- Born: Uganda
- Citizenship: Uganda
- Education: Makerere University (BSc in Electrical Engineering) (MSc in Electrical Engineering) Walden University (Master of Business Administration)
- Occupations: Electrical engineer, corporate executive
- Years active: 1993–present
- Title: Executive director & CEO of the Electricity Regulatory Authority
- Spouse: Paul Waako

= Ziria Tibalwa Waako =

Ziria Tibalwa Waako is a Ugandan electrical engineer and corporate executive, who has serves as the executive director and chief executive officer of the Electricity Regulatory Authority since November 2016. She replaced Benon Mutambi, who was appointed the Permanent Secretary of the Uganda Ministry of Internal Affairs. For the first four months, from November 2016 until March 2017, she served in an acting capacity, until her confirmation on 27 March 2017.

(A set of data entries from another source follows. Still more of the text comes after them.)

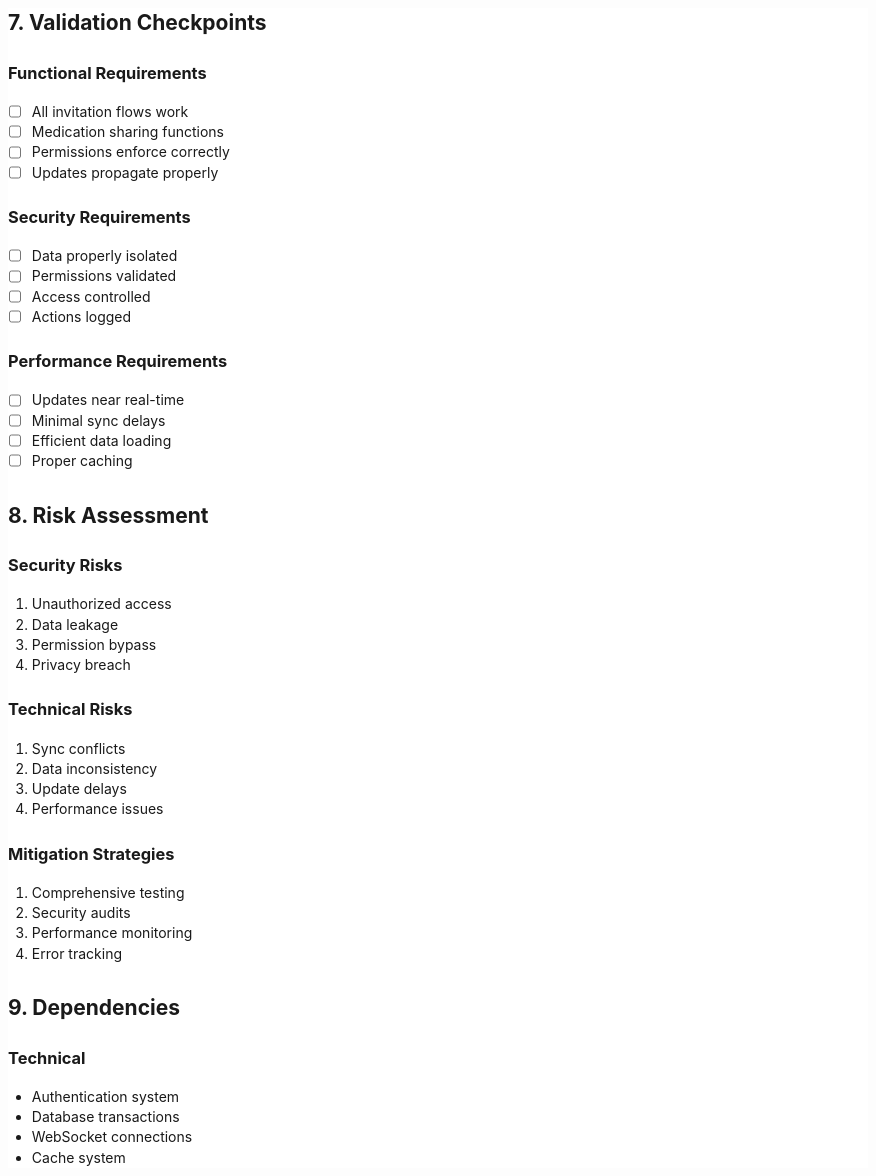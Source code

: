 ## 7. Validation Checkpoints

### Functional Requirements
- [ ] All invitation flows work
- [ ] Medication sharing functions
- [ ] Permissions enforce correctly
- [ ] Updates propagate properly

### Security Requirements
- [ ] Data properly isolated
- [ ] Permissions validated
- [ ] Access controlled
- [ ] Actions logged

### Performance Requirements
- [ ] Updates near real-time
- [ ] Minimal sync delays
- [ ] Efficient data loading
- [ ] Proper caching

## 8. Risk Assessment

### Security Risks
1. Unauthorized access
2. Data leakage
3. Permission bypass
4. Privacy breach

### Technical Risks
1. Sync conflicts
2. Data inconsistency
3. Update delays
4. Performance issues

### Mitigation Strategies
1. Comprehensive testing
2. Security audits
3. Performance monitoring
4. Error tracking

## 9. Dependencies

### Technical
- Authentication system
- Database transactions
- WebSocket connections
- Cache system
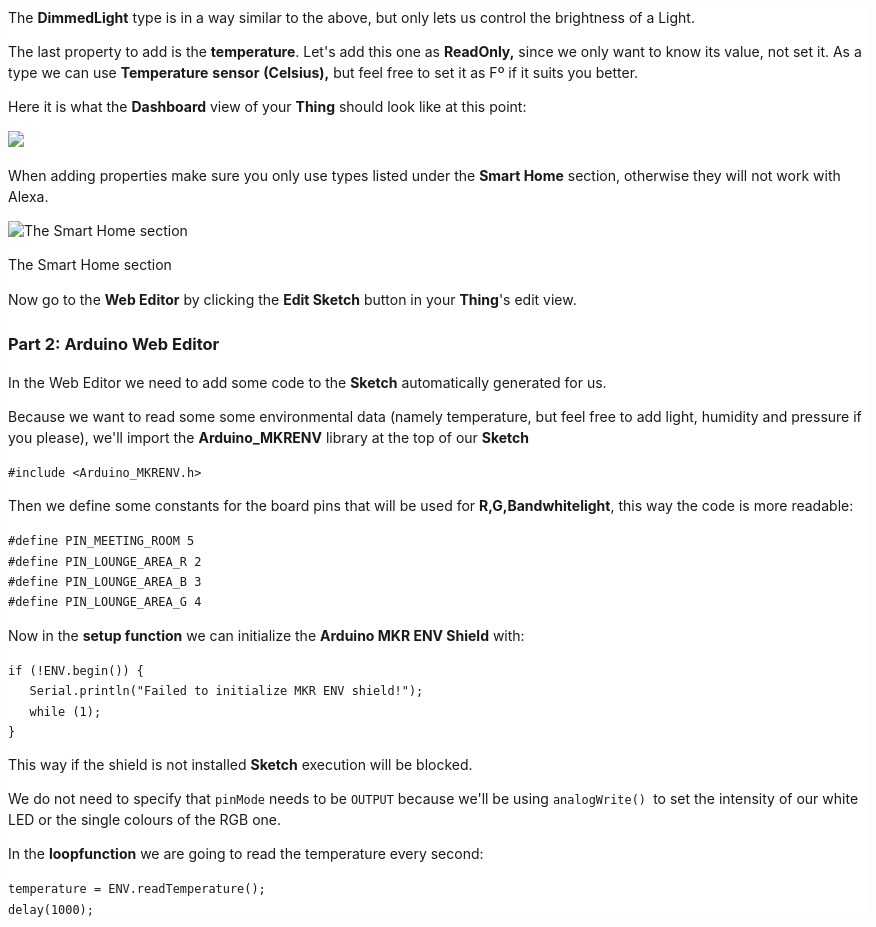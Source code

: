 The **DimmedLight** type is in a way similar to the above, but only lets us control the brightness of a Light.

The last property to add is the **temperature**. Let's add this one as **ReadOnly,** since we only want to know its value, not set it. As a type we can use **Temperature** **sensor** **(Celsius),** but feel free to set it as Fº if it suits you better.

Here it is what the **Dashboard** view of your **Thing** should look like at this point:

![](assets/image_0xrarlfrro_png_HqyFyaXVAF.jpeg)

When adding properties make sure you only use types listed under the **Smart Home** section, otherwise they will not work with Alexa.

![The Smart Home section](assets/smart_home_rectangle_KcnlAj4Dbt.png)

The Smart Home section

Now go to the **Web Editor** by clicking the **Edit Sketch** button in your **Thing**'s edit view.

### Part 2: Arduino Web Editor

In the Web Editor we need to add some code to the **Sketch** automatically generated for us.

Because we want to read some some environmental data (namely temperature, but feel free to add light, humidity and pressure if you please), we'll import the **Arduino_MKRENV** library at the top of our **Sketch**

```arduino
#include <Arduino_MKRENV.h>
```

Then we define some constants for the board pins that will be used for **R,G,Bandwhitelight**, this way the code is more readable:

```arduino
#define PIN_MEETING_ROOM 5
#define PIN_LOUNGE_AREA_R 2
#define PIN_LOUNGE_AREA_B 3
#define PIN_LOUNGE_AREA_G 4
```

Now in the **setup function** we can initialize the **Arduino MKR ENV Shield** with:

```arduino
if (!ENV.begin()) {
   Serial.println("Failed to initialize MKR ENV shield!");
   while (1);
}
```

This way if the shield is not installed **Sketch** execution will be blocked.

We do not need to specify that `pinMode` needs to be `OUTPUT` because we'll be using `analogWrite() `to set the intensity of our white LED or the single colours of the RGB one.

In the **loopfunction** we are going to read the temperature every second:

```arduino
temperature = ENV.readTemperature();
delay(1000);
```

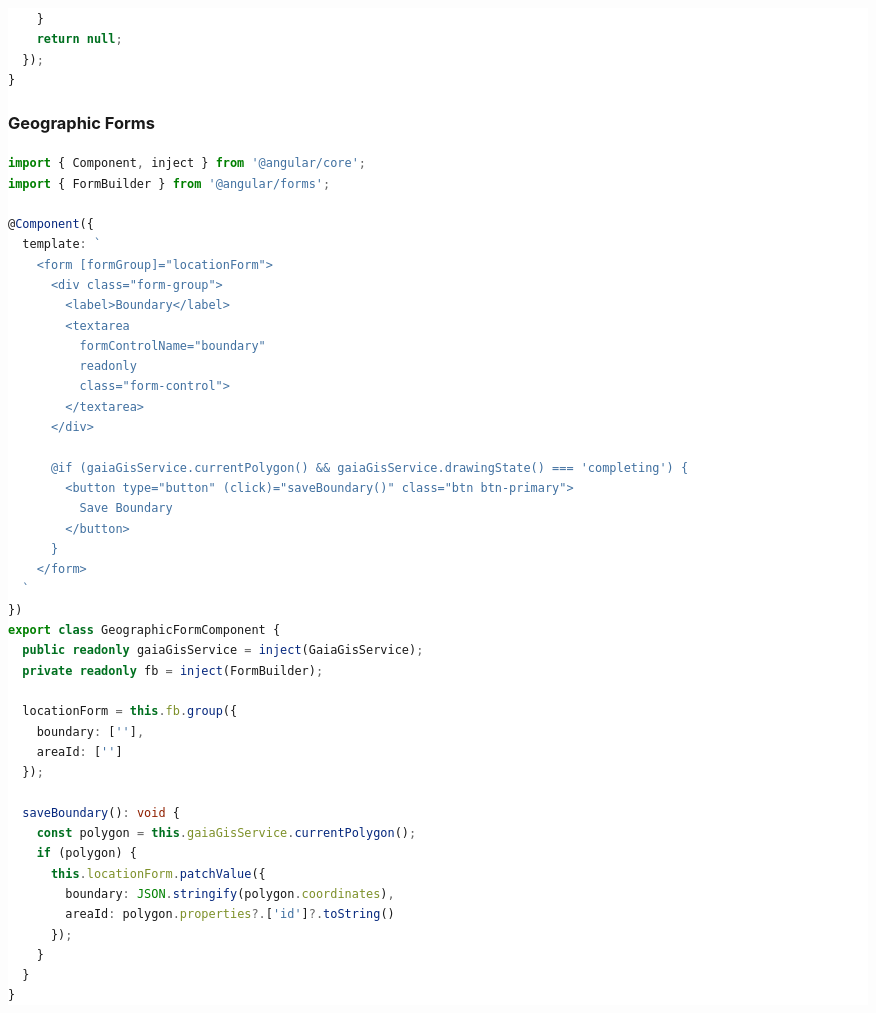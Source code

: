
 ```typescript
    }
    return null;
  });
}
```

### Geographic Forms

```typescript
import { Component, inject } from '@angular/core';
import { FormBuilder } from '@angular/forms';

@Component({
  template: `
    <form [formGroup]="locationForm">
      <div class="form-group">
        <label>Boundary</label>
        <textarea 
          formControlName="boundary" 
          readonly
          class="form-control">
        </textarea>
      </div>
      
      @if (gaiaGisService.currentPolygon() && gaiaGisService.drawingState() === 'completing') {
        <button type="button" (click)="saveBoundary()" class="btn btn-primary">
          Save Boundary
        </button>
      }
    </form>
  `
})
export class GeographicFormComponent {
  public readonly gaiaGisService = inject(GaiaGisService);
  private readonly fb = inject(FormBuilder);

  locationForm = this.fb.group({
    boundary: [''],
    areaId: ['']
  });

  saveBoundary(): void {
    const polygon = this.gaiaGisService.currentPolygon();
    if (polygon) {
      this.locationForm.patchValue({
        boundary: JSON.stringify(polygon.coordinates),
        areaId: polygon.properties?.['id']?.toString()
      });
    }
  }
}
```
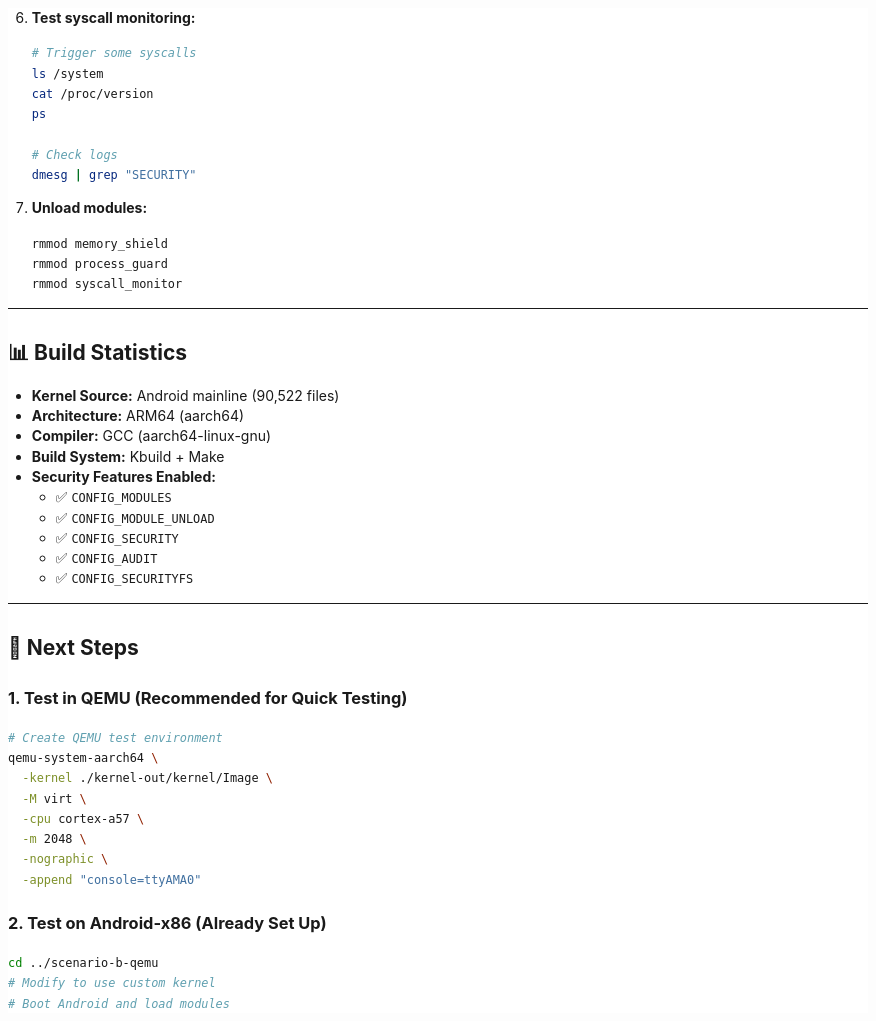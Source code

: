 6. **Test syscall monitoring:**
   ```bash
   # Trigger some syscalls
   ls /system
   cat /proc/version
   ps
   
   # Check logs
   dmesg | grep "SECURITY"
   ```

7. **Unload modules:**
   ```bash
   rmmod memory_shield
   rmmod process_guard
   rmmod syscall_monitor
   ```

---

## 📊 Build Statistics

- **Kernel Source:** Android mainline (90,522 files)
- **Architecture:** ARM64 (aarch64)
- **Compiler:** GCC (aarch64-linux-gnu)
- **Build System:** Kbuild + Make
- **Security Features Enabled:**
  - ✅ `CONFIG_MODULES`
  - ✅ `CONFIG_MODULE_UNLOAD`
  - ✅ `CONFIG_SECURITY`
  - ✅ `CONFIG_AUDIT`
  - ✅ `CONFIG_SECURITYFS`

---

## 🎯 Next Steps

### 1. Test in QEMU (Recommended for Quick Testing)
```bash
# Create QEMU test environment
qemu-system-aarch64 \
  -kernel ./kernel-out/kernel/Image \
  -M virt \
  -cpu cortex-a57 \
  -m 2048 \
  -nographic \
  -append "console=ttyAMA0"
```

### 2. Test on Android-x86 (Already Set Up)
```bash
cd ../scenario-b-qemu
# Modify to use custom kernel
# Boot Android and load modules
```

==Background and education==
Waako holds an ordinary diploma in electrical engineering and an advanced diploma in electrical engineering, both obtained from Uganda Polytechnic Kyambogo (today Kyambogo University). She also has a Bachelor of Science and a Master of Science, both in Electrical engineering, and both obtained from Makerere University, in Kampala, Uganda's capital and largest city. In addition, she has a Master of Business Administration in Leadership, awarded by Walden University, in Minneapolis, Minnesota, United States.

==Career==
Waako's career goes back for over 23 years. All of her adult working life has been spent in Uganda's electricity sector. She worked with the now defunct Uganda Electricity Board (UEB). When UEB was dissolved in 2001, she transferred to the Uganda Electricity Transmission Company Limited (UETCL). In 2012 she was appointed director of technical regulation at the Electricity Regulatory Authority, and served in that capacity until she was promoted to CEO at the regulatory agency.

In her role as the director of technical regulation at the ERA, she has been a strong promoter of the use of energy-saving bulbs to save electricity consumption. As a result of her recommendation, the government of Uganda spent US$4.1 million to purchase LED bulbs which were distributed to grid-connected customers, from October 2014 until April 2016. This saved an estimated 30 MW.

==Family==
Waako is married to Professor Paul Waako, a clinical pharmacologist and academic administrator, who since 1 May 2019, has served as the vice chancellor of Busitema University, a public university in the Eastern Region of Uganda. Together, they are parents to five children.

==Other considerations==
Waako is a member of the Uganda Institute of Professional Engineers.